**REQUIRED ACTION**
Identify each line in the records below that contains the word "séléction", and copy it.

**EXCERPTED RECORDS**
[Start of section]

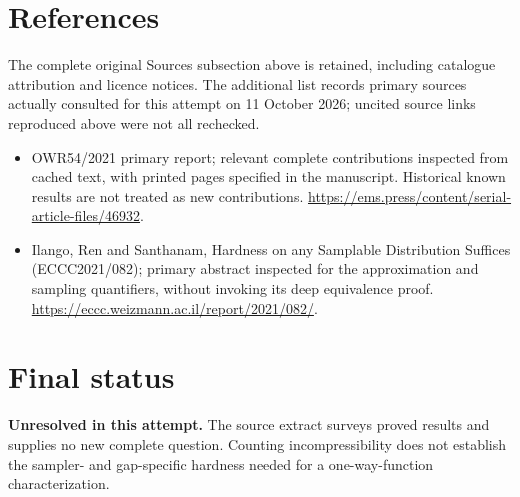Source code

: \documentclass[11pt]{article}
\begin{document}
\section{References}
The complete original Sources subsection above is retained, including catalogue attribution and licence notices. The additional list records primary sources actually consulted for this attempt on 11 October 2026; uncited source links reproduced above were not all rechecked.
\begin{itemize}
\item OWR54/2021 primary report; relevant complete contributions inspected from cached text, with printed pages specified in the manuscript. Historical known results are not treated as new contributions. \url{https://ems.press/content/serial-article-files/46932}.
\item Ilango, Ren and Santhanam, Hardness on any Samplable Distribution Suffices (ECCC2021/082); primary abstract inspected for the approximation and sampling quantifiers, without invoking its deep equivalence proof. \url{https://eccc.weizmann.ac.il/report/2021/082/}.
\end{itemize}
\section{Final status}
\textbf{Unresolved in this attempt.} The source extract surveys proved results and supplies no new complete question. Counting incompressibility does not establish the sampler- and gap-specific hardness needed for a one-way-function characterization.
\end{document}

[End of section]
[Start of section]

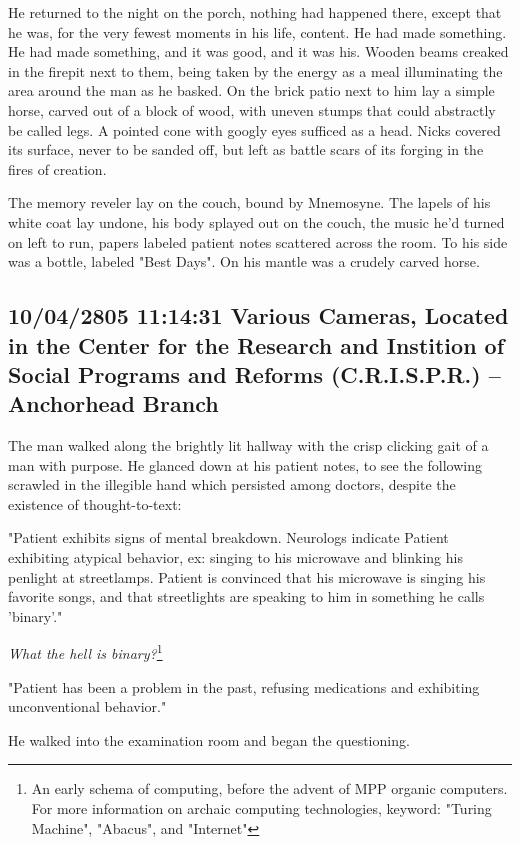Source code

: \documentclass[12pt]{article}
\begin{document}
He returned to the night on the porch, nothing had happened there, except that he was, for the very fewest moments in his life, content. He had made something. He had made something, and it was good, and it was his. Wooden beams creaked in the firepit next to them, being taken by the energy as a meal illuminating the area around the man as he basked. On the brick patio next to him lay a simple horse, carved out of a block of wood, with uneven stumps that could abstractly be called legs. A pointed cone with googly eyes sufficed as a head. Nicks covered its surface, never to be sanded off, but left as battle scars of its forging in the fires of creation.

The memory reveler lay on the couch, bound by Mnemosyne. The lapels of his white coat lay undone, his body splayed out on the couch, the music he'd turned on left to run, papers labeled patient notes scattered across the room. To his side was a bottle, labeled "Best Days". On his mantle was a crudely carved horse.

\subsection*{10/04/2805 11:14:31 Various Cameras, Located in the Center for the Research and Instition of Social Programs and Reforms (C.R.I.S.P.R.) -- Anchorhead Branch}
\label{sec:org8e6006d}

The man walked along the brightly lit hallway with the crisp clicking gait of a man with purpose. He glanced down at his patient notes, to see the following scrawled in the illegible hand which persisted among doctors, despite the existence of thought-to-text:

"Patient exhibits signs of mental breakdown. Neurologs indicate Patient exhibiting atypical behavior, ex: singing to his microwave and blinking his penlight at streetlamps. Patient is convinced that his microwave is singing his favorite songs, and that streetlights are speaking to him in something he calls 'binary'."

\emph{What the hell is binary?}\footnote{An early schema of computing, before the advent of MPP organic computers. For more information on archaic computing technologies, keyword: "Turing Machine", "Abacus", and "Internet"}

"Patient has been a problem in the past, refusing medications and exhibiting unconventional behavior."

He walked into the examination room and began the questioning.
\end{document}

[End of section]
[Start of section]

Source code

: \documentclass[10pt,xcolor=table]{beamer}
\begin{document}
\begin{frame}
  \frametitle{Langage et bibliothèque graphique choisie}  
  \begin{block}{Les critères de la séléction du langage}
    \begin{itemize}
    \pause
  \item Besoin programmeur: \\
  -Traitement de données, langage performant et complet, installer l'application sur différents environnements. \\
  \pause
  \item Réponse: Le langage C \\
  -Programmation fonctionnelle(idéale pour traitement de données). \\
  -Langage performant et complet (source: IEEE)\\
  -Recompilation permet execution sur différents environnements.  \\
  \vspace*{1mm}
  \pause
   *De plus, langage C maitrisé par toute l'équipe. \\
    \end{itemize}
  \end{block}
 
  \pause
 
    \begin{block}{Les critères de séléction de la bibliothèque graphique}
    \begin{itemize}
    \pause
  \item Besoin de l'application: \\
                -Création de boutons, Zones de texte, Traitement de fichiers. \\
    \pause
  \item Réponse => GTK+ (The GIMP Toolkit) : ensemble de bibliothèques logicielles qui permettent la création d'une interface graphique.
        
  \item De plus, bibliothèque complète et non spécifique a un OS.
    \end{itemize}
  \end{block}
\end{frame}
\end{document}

[End of section]

**RESULT**
  \begin{block}{Les critères de la séléction du langage}
    \begin{block}{Les critères de séléction de la bibliothèque graphique}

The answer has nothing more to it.